Pour tenter de répondre à la question posée…
Ce n’est pas facile de prendre la parole en public sur un sujet si sensible. On a peur d’être mal compris, de blesser, de se blesser. Si je le fais ce soir, c’est pour quatre raisons.
Je suis née en Algérie à Relizane dans une famille pied-noire rapatriée en France en 62. En 90 et en 91, je suis retournée en Algérie pour tourner mon premier film. Je voulais faire un documentaire sur les pieds-noirs qui étaient restés là-bas et qui avaient pris la nationalité algérienne. Je me sentais du côté de ceux qui avaient soutenu l’indépendance de l’Algérie, je voulais les connaître, je cherchais au fond à rencontrer des « pieds-noirs de gauche ». Je voulais aussi mettre des images et des sons, des visages sur le mot Algérie, c’était le pays où j’étais née, où mes parents ne retourneraient jamais et dont ils avaient l’inguérissable nostalgie. C’était un pays qui n’existait pour moi que dans les mots. Quand le douanier m’a dit « Bienvenue chez toi », j’ai pleuré.

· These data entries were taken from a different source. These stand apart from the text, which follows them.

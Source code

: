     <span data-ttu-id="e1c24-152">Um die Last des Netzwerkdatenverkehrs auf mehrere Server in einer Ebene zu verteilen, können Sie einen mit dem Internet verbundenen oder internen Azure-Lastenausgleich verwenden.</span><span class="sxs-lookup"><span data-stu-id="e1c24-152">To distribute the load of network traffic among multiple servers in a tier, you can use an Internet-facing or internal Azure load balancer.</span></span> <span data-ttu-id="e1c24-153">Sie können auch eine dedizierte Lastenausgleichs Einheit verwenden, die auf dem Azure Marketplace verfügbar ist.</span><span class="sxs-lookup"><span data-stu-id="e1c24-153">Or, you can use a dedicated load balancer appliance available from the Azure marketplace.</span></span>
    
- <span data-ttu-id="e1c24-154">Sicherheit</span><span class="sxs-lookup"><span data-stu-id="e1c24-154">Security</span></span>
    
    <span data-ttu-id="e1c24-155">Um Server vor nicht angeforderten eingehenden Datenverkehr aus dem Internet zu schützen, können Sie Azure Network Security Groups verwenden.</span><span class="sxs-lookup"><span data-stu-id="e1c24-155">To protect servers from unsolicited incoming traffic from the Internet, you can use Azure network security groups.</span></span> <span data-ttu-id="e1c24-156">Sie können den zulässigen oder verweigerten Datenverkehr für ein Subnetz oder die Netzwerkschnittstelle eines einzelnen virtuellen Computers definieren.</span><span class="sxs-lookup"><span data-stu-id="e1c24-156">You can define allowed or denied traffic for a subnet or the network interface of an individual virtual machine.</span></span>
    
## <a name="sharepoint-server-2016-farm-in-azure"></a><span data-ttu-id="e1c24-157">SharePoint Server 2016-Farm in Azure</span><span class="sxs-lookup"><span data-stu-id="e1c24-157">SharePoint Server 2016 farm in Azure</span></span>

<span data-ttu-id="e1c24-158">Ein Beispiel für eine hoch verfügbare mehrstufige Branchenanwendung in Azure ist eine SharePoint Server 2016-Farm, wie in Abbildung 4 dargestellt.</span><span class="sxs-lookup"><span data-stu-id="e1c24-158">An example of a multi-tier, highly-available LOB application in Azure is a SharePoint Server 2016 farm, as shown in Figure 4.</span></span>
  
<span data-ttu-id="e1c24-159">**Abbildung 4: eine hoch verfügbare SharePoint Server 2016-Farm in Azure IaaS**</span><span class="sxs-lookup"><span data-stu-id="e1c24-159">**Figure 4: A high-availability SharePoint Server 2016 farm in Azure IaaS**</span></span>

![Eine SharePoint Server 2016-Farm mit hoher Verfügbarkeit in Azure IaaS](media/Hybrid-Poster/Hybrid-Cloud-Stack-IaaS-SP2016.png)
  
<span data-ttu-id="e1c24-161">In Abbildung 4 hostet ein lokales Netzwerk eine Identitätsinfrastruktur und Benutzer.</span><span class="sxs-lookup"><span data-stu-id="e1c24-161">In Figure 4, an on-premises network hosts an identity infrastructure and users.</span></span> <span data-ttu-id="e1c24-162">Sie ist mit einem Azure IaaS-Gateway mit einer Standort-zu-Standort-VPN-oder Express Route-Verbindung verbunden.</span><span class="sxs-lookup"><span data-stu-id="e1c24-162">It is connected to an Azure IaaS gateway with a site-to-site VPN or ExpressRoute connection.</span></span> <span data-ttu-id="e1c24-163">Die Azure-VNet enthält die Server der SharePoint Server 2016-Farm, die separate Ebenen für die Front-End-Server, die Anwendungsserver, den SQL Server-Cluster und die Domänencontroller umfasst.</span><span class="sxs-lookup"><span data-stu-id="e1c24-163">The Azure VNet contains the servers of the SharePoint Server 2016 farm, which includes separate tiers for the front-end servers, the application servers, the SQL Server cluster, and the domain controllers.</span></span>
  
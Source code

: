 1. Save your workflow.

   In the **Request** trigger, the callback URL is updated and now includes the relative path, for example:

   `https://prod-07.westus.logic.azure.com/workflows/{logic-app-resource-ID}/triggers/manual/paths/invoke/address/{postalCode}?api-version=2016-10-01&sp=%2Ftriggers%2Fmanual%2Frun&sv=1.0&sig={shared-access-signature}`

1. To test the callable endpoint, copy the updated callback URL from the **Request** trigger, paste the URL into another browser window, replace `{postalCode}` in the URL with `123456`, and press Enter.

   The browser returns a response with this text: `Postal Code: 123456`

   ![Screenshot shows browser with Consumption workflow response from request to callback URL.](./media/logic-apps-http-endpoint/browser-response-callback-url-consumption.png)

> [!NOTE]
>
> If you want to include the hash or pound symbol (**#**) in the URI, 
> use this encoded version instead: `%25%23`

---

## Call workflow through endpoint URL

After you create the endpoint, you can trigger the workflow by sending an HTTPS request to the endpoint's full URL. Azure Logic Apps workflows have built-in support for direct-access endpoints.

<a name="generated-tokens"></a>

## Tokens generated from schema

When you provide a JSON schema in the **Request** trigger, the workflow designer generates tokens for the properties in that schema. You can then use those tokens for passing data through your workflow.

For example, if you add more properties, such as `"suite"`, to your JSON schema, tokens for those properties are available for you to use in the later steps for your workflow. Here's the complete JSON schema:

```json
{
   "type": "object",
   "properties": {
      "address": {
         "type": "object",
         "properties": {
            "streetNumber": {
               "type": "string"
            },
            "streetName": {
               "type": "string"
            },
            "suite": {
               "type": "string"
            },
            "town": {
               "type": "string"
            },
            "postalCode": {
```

Ce travail, ces rencontres m’ont changée, je me suis posé beaucoup de questions sur le passé, sur le système colonial et sur l’Algérie contemporaine, j’ai en tous cas compris que comme le disait Renoir, que dans la robe blanche d’un cheval chaque poil est en vérité d’une couleur différente. Je me souviens du sentiment comment dire de déchirement que j’éprouvais quand j’écoutais et que je regardais les héros de mon film, ceux qui étaient restés en Algérie, ceux qui avaient demandé et obtenu la nationalité algérienne, je voyais comment leur marge de manœuvre, de leur liberté, leur possibilité de parler et d’agir étaient devenues étroites, j’avais peur pour eux et pour leur engagement. Mais comme je les aimais, je n’avais pas le courage de le dire trop fort parce qu’ils ne s’en étaient pas encore aperçu.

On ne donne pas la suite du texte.